Clearing agents, grappling with the repercussions, cite astronomical figures for vehicle clearance, with costs for a 2022 Lexus RX 350 model reaching an eye-watering N20 million.
Public relations officer at PTML command of the Association of Nigerian Licensed Customs Agents (ANLCA), Ayo Sulaiman,confirmed the distressing trend, noting the staggering increase in vehicle clearance costs since June 2023, severely impacting importers’ financial forecasts.
“The abandonment resulted from an increased exchange rate for Customs clearance by the Central Bank of Nigeria,” Sulaiman stated, shedding light on the factors driving importers to reconsider their shipping decisions.
The consequences of this upheaval extend far beyond the automotive sector, with the National Bureau of Statistics (NBS) reporting a significant 51.2 per cent drop in the value of used cars imported by Nigerians.
The result of this decline extend beyond individual consumers to broader economic implications.
According to a car dealer, Bayo Johnson, the automotive industry, a key driver of Nigeria’s economy, stands to suffer significant losses as demand for used cars wanes and dealerships struggle to stay afloat.
He further said suppliers, mechanics, and other stakeholders should be bracing for the impact, with job losses and business closures becoming increasingly likely.
“Moreover, the decline in the importation of used cars threatens to exacerbate existing challenges in Nigeria’s automotive sector, including a lack of investment in domestic manufacturing, inadequate infrastructure, and a reliance on imported goods and services.
“Without a concerted effort to address these underlying issues, the country risks falling further behind in its efforts to build a resilient and sustainable transportation system that meets the needs of its growing population,” he said.
In the face of these challenges, stakeholders are calling for urgent action to mitigate the effects of the decline in the importation of used cars and chart a path forward for the automotive industry.
Commenting, an economic affairs analyst, Dr. Paul Nnaji, said, “Policymakers must prioritise measures to support local manufacturing, encourage investment in alternative transportation solutions, and address the root causes of Nigeria’s dependence on imported vehicles.”
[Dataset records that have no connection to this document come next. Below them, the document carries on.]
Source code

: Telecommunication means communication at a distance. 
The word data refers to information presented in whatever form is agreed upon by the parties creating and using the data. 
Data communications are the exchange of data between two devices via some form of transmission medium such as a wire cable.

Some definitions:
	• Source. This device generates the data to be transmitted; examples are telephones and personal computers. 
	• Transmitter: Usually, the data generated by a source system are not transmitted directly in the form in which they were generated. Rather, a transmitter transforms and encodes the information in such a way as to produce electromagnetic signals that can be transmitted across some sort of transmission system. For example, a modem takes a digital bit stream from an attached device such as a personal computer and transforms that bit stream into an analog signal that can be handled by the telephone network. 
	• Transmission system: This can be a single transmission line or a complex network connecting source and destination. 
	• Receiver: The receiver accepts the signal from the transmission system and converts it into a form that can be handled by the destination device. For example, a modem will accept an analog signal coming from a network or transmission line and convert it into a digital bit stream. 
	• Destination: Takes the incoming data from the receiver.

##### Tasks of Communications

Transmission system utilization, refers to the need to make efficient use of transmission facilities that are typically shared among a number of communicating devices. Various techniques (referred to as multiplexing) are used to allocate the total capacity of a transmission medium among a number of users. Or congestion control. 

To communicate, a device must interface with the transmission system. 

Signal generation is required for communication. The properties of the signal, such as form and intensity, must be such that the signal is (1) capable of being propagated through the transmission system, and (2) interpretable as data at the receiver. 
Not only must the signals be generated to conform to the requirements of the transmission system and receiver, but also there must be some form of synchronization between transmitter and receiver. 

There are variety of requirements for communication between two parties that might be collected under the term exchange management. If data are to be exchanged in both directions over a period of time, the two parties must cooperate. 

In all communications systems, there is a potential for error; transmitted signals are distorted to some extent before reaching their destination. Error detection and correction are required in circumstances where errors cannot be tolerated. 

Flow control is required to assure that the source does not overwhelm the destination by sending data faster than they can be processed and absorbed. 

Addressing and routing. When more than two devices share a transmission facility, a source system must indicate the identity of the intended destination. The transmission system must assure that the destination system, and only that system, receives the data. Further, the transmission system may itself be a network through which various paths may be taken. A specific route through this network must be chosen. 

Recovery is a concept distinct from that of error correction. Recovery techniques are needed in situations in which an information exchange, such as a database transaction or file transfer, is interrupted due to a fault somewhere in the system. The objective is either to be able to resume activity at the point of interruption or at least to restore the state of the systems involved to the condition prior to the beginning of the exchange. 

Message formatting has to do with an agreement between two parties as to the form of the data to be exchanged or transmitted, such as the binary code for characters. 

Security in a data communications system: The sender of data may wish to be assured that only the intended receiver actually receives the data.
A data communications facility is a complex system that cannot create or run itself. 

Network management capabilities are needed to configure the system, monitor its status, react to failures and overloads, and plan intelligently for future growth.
At the same time, industry leaders and advocates are urging a collaborative approach to find sustainable solutions that balance the need for affordable transportation with the imperatives of economic development and environmental sustainability.
Nnaji noted, “By working together to promote innovation, investment, and regulatory reform, stakeholders can lay the foundation for a more resilient and inclusive automotive sector that benefits all Nigerians.”
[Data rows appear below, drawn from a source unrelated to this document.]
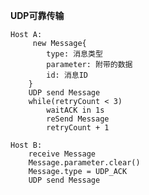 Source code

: **UDP可靠传输**

    Host A:
         new Message{
            type: 消息类型 
            parameter: 附带的数据
            id: 消息ID
        }
        UDP send Message
        while(retryCount < 3)
            waitACK in 1s
            reSend Message
            retryCount + 1
        
    Host B:
        receive Message
        Message.parameter.clear()
        Message.type = UDP_ACK
        UDP send Message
For consumers, the implications of the tariff hike are profound. Already grappling with economic challenges such as high unemployment rates and inflationary pressures, Nigerian families now face the prospect of being priced out of the automotive market altogether.
For those who rely on cars for their livelihoods—such as taxi drivers, delivery workers, and small business owners—the tariff increase poses a direct threat to their ability to earn a living, with far-reaching consequences for economic stability and social mobility. The prices of new vehicles are prohibitive for the average Nigerian.
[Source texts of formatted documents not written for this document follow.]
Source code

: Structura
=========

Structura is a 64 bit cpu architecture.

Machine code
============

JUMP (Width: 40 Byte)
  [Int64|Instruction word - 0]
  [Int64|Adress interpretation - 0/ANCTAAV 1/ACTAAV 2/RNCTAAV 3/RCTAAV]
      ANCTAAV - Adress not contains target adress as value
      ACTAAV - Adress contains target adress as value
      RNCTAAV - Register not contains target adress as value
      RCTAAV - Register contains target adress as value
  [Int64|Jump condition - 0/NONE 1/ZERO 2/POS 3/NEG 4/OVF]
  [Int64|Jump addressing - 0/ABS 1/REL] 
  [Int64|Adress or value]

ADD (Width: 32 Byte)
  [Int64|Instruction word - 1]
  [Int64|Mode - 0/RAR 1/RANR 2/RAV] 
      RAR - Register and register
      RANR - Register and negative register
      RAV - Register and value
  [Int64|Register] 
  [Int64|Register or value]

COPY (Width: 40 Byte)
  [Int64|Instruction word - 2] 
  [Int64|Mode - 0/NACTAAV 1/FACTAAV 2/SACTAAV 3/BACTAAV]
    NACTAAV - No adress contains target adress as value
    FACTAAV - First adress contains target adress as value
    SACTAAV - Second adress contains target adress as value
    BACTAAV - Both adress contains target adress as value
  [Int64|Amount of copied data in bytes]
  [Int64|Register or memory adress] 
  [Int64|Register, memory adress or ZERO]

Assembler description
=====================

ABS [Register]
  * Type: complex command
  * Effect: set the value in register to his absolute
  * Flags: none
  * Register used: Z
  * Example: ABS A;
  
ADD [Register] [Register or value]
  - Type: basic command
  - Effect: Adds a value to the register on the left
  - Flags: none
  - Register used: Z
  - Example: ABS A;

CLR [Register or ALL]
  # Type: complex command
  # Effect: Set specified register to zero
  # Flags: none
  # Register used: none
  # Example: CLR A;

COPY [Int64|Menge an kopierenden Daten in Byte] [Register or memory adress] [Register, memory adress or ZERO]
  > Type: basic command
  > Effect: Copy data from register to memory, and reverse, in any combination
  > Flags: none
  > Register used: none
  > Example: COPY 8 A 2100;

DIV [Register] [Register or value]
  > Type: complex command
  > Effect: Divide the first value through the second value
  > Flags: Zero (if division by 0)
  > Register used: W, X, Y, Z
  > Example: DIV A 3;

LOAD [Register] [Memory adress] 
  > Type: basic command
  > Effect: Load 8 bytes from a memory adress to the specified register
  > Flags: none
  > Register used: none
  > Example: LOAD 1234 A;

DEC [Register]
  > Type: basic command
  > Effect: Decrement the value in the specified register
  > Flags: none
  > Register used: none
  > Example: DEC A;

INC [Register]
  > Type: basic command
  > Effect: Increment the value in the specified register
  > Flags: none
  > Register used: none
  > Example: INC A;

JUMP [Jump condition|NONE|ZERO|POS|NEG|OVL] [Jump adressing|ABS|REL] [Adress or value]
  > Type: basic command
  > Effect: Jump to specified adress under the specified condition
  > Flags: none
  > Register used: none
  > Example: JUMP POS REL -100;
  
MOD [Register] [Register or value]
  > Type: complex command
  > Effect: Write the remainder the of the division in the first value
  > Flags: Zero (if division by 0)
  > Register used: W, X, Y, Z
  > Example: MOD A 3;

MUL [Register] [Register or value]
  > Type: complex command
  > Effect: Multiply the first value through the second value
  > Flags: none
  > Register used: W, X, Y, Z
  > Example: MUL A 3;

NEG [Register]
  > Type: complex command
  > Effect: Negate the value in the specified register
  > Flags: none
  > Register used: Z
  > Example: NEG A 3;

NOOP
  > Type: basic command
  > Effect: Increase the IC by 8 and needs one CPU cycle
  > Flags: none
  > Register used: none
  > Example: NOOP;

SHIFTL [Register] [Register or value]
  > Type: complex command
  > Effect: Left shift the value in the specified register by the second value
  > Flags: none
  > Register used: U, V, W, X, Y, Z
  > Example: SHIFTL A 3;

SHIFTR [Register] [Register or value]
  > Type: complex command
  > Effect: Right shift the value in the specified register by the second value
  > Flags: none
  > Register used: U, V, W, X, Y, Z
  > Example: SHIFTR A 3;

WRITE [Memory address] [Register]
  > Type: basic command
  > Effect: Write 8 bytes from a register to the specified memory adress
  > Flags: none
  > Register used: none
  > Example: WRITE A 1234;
Livinus Asoziwe at Cashlinks, stated that policymakers must explore measures to support alternative transportation solutions, such as public transit and ride-sharing initiatives, to alleviate the strain on consumers and reduce dependence on imported vehicles.
He stressed that policymakers must prioritise measures to support local manufacturing, encourage investment in alternative transportation solutions, and alleviate the financial burden on consumers through targeted subsidies and incentives.
At the same time, industry leaders and advocates are urging a collaborative approach to finding sustainable solutions that balance the need for economic development with the imperative of affordability and accessibility.
A development economist at Saturn Associates, Dan Igbrude, stated that by working together to address the root causes of Nigeria’s reliance on used imported vehicles and promote domestic innovation and production, stakeholders can lay the foundation for a more resilient and inclusive automotive sector that serves the needs of all citizens.